WTO rejects China’s challenge to US Section 201 solar tariffs

A Q CELLS module plant in the US. The company has requested an extension of the Section 201 tariffs. Image: Q CELLS.

The World Trade Organization (WTO) has rejected China’s challenges to US safeguard tariffs on certain crystalline silicon PV cells, ruling that the measures have not breached global trade rules.

A WTO dispute settlement panel issued a report yesterday (Thursday 2 September) rejecting China’s claims relating to the Section 201 tariffs that were introduced by the Trump administration in 2018 to support US solar manufacturers.

China requested the establishment of a WTO panel in 2019, alleging that the US imposition of the safeguard was inconsistent with trade rules. However, the panel has rejected all of China’s claims, including that the US failed to establish a causal link between increased imports and serious injury to its domestic industry.

“I welcome the WTO panel’s findings rejecting China’s challenges to the US solar safeguard as baseless,” said US Trade Representative Katherine Tai.
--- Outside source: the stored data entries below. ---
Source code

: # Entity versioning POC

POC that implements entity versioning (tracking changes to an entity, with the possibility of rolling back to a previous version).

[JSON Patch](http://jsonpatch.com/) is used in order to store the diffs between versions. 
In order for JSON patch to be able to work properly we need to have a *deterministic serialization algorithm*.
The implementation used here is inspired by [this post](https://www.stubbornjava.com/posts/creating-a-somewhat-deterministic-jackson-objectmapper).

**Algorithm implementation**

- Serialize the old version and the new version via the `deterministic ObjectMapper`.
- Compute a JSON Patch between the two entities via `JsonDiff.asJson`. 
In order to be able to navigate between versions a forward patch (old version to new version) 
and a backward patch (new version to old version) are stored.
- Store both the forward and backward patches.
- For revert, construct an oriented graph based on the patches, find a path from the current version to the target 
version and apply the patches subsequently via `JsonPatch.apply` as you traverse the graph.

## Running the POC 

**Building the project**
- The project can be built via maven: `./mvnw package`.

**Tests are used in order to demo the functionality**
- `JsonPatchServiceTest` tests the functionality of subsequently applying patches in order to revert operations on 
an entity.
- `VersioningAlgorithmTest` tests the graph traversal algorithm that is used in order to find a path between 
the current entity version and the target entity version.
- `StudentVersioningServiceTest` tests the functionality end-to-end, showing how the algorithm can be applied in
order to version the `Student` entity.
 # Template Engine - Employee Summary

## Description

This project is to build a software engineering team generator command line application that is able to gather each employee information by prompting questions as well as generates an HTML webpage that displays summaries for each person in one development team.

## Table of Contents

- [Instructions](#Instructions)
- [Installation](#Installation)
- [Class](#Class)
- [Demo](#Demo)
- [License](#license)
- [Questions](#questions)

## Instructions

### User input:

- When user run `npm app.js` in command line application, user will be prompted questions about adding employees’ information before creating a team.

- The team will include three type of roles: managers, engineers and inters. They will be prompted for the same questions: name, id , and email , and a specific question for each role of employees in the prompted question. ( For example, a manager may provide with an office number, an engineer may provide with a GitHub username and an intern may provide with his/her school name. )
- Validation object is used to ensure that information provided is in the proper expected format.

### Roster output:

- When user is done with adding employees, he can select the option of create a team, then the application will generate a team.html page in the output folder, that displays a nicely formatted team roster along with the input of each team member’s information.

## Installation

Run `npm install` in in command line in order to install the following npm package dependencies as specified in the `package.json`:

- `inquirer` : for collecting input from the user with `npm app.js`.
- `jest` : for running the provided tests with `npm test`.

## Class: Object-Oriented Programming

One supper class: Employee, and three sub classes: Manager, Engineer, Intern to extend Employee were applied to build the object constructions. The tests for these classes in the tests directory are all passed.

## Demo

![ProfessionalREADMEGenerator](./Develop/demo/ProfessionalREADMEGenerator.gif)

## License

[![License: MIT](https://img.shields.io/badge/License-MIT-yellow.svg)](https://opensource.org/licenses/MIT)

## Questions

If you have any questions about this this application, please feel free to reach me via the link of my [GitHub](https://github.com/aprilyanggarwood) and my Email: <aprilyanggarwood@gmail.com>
The Section 201 tariffs on crystalline silicon photovoltaic cells were introduced at a rate of 30% and were to be in place for four years, declining by five percentage points each year. However, then-President Trump issued a proclamation last October that imposed the safeguard duties on bifacial panels, which were previously excluded, and increased the tariff rate from 15% to 18% for its fourth year (2021).

With the Section 201 tariffs due to expire in February 2022, an investigation is set to be launched on whether they should be extended beyond then.

US-based module manufacturers Auxin Solar and Suniva last month filed a petition with the US International Trade Commission to extend the tariffs for another four years. Another petition was submitted days later by Hanwha Q CELLS USA, LG Electronics USA and Mission Solar Energy, which claimed the removal of the safeguard measures would “make it more likely that the US becomes wholly dependent on imports”.

However, the Solar Energy Industries Association, which has previously called on President Biden to scrap the tariffs, is instead calling for increased federal investment to support US PV manufacturers. Responding to the first petition filed last month, the trade body’s vice president of market strategy and general counsel, John Smirnow, said: “If we hope to reach our ambitious climate goals, we must accelerate solar deployment, not hinder it with unnecessarily punitive trade measures.”